- 白とピンクの惑星
二万年後の銀河シリーズ
第1巻 ファウンデーションの夢
第四部
ベイタ・ダレル
第6話
39:白とピンクの惑星
ベイタ・ダレルは、その足元に広がる惑星「ヘイヴン」の異様な美しさに見とれていた。空は白とピンクの色合いで彩られ、目の前には静謐なクリスタルのように澄んだ海が広がっている。その夢のような光景は、銀河の他のどこでも見たことのないものだった。しかし、彼女がここに来た理由は景色を楽しむためではない。彼女は第二ファウンデーション、いや、もしかするとそれ以上の秘密を背負っていた。
「ベイタ、ようこそ。

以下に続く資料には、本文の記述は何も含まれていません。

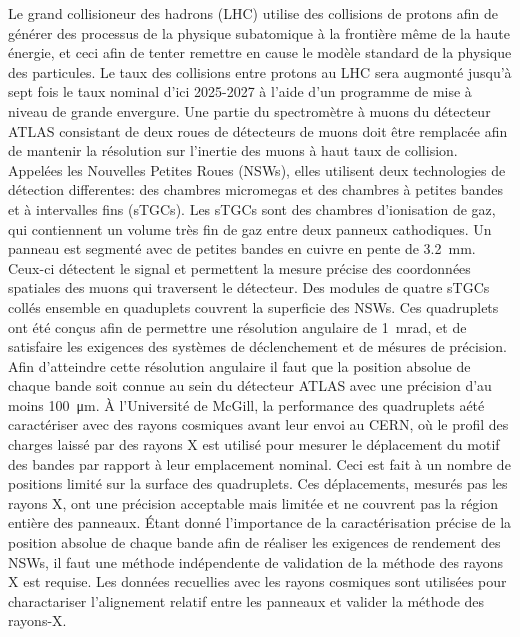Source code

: Le grand collisioneur des hadrons (LHC) utilise des collisions de protons afin de g\'{e}n\'{e}rer des processus de la physique subatomique \`{a} la fronti\`{e}re m\^{e}me de la haute \'{e}nergie, et ceci afin de tenter remettre en cause le mod\`{e}le standard de la physique des particules. Le taux des collisions entre protons au LHC sera augmont\'{e} jusqu'\`{a} sept fois le taux nominal d'ici 2025-2027 \`{a} l'aide d'un programme de mise \`{a} niveau de grande envergure. Une partie du spectrom\`{e}tre \`{a} muons du d\'{e}tecteur ATLAS consistant de deux roues de d\'{e}tecteurs de muons doit \^{e}tre remplac\'{e}e afin de mantenir la r\'{e}solution sur l'inertie des muons \`{a} haut taux de collision. Appel\'{e}es les Nouvelles Petites Roues (NSWs), elles utilisent deux technologies de d\'{e}tection differentes: des chambres micromegas et des chambres \`{a} petites bandes et \`{a} intervalles fins (sTGCs). Les sTGCs sont des chambres d'ionisation de gaz, qui contiennent un volume tr\`{e}s fin de gaz entre deux panneux cathodiques. Un panneau est segment\'{e} avec de petites bandes en cuivre en pente de \SI{3.2}{mm}. Ceux-ci d\'{e}tectent le signal et permettent la mesure pr\'{e}cise des coordonn\'{e}es spatiales des muons qui traversent le d\'{e}tecteur. Des modules de quatre sTGCs coll\'{e}s ensemble en quaduplets couvrent la superficie des NSWs. Ces quadruplets ont \'{e}t\'{e} con\c{c}us afin de permettre une r\'{e}solution angulaire de \SI{1}{mrad}, et de satisfaire les exigences des syst\`{e}mes de d\'{e}clenchement et de m\'{e}sures de pr\'{e}cision. Afin d'atteindre cette r\'{e}solution angulaire il faut que la position absolue de chaque bande soit connue au sein du d\'{e}tecteur ATLAS avec une pr\'{e}cision d'au moins \SI{100}{\micro\meter}. \`{A} l'Universit\'{e} de McGill, la performance des quadruplets a\'{e}t\'{e} caract\'{e}riser avec des rayons cosmiques avant leur envoi au CERN, o\`{u} le profil des charges laiss\'{e} par des rayons X est utilis\'{e} pour mesurer le d\'{e}placement du motif des bandes par rapport \`{a} leur emplacement nominal. Ceci est fait \`{a} un nombre de positions limit\'{e} sur la surface des quadruplets. Ces d\'{e}placements, mesur\'{e}s pas les rayons X, ont une pr\'{e}cision acceptable mais limit\'{e}e et ne couvrent pas la r\'{e}gion enti\`{e}re des panneaux. \'{E}tant donn\'{e} l'importance de la caract\'{e}risation pr\'{e}cise de la position absolue de chaque bande afin de r\'{e}aliser les exigences de rendement des NSWs, il faut une m\'{e}thode ind\'{e}pendente de validation de la m\'{e}thode des rayons X est requise. Les donn\'{e}es recuellies avec les rayons cosmiques sont utilis\'{e}es pour charactariser l'alignement relatif entre les panneaux et valider la m\'{e}thode des rayons-X.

」
ランドゥ・ダレルが温かい笑みを浮かべて彼女を迎えた。「これが白とピンクの惑星、ヘイヴンか。驚いたな! 君がシーウィーの娘だったなんて知らなかったよ。私と彼はよく顔を合わせたものだ—デヴァーズの仲間の商人で、しょっちゅう口論していたからな。トランはいい妻を見つけたものだ——聡明で美しい女性だ。正直、彼にはもったいないくらいだ。」
ベイタも微笑みを返したが、その瞳には鋼のような決意が宿っていた。「ランドゥ叔父さん、実は第二ファウンデーションを調べています。そして . . . 第三ファウンデーションの存在も疑っています。」
ランドゥの視線は彼女の首にかかるペンダントに移り、それに向かって顎をしゃくった。「そのペンダントには、何か特別な意味があるのか?」
ベイタはペンダントを握りしめ、軽くうなずいた。「あります。中に入っている液体——母が結婚祝いにくれたものです。半分だけ満たされた紫色の液体の入った円筒。意味は教えてもらえなかったけど、私はこれがファウンデーションの起源に関係していると信じています。」
彼女は一息置いて続けた。「私の先祖、ガール・ドーニックがそのことを明示的に記録に残しているわけではありませんが、その記録には何かが暗示されています . . . 次の“時間霊廟”の開示で明かされる何かが。これはハリ・セルダンが意図的に仕組んだものだと思います。もし第三ファウンデーションが存在するなら、それを明るみに出さなければなりません。この銀河には謎が満ちていて、それを解明するのは私たちの使命です。」
ランドゥはゆっくりとうなずいた。「その時が来たら、私もターミナスに向かおう。この銀河は衰退しているし、ファウンデーションですら弱体化している。インドバーの世襲市長なんてお笑い種だ。ターミナスが銀河帝国に代わる?それはただの遠い夢にすぎない。」
彼は一瞬間を置き、再びベイタに目を向けた。「でも、ヘイヴンで休んだら、トランと一緒にカルガンに新婚旅行に行くのもいいんじゃないか?トロピカルな楽園で、娯楽もたくさんあるしな。そして . . . 」
ベイタは眉を上げ、興味を示した。「そして?」
ランドゥは微かな笑みを浮かべ、謎めいた光を瞳に宿らせた。「ミュールがいる。」
「ミュール?」ベイタの声には驚きがにじんでいた。「動物園にでも?」
ランドゥは肩をすくめながら、意味深な笑みを浮かべた。「それは見てのお楽しみだ。」
つづく。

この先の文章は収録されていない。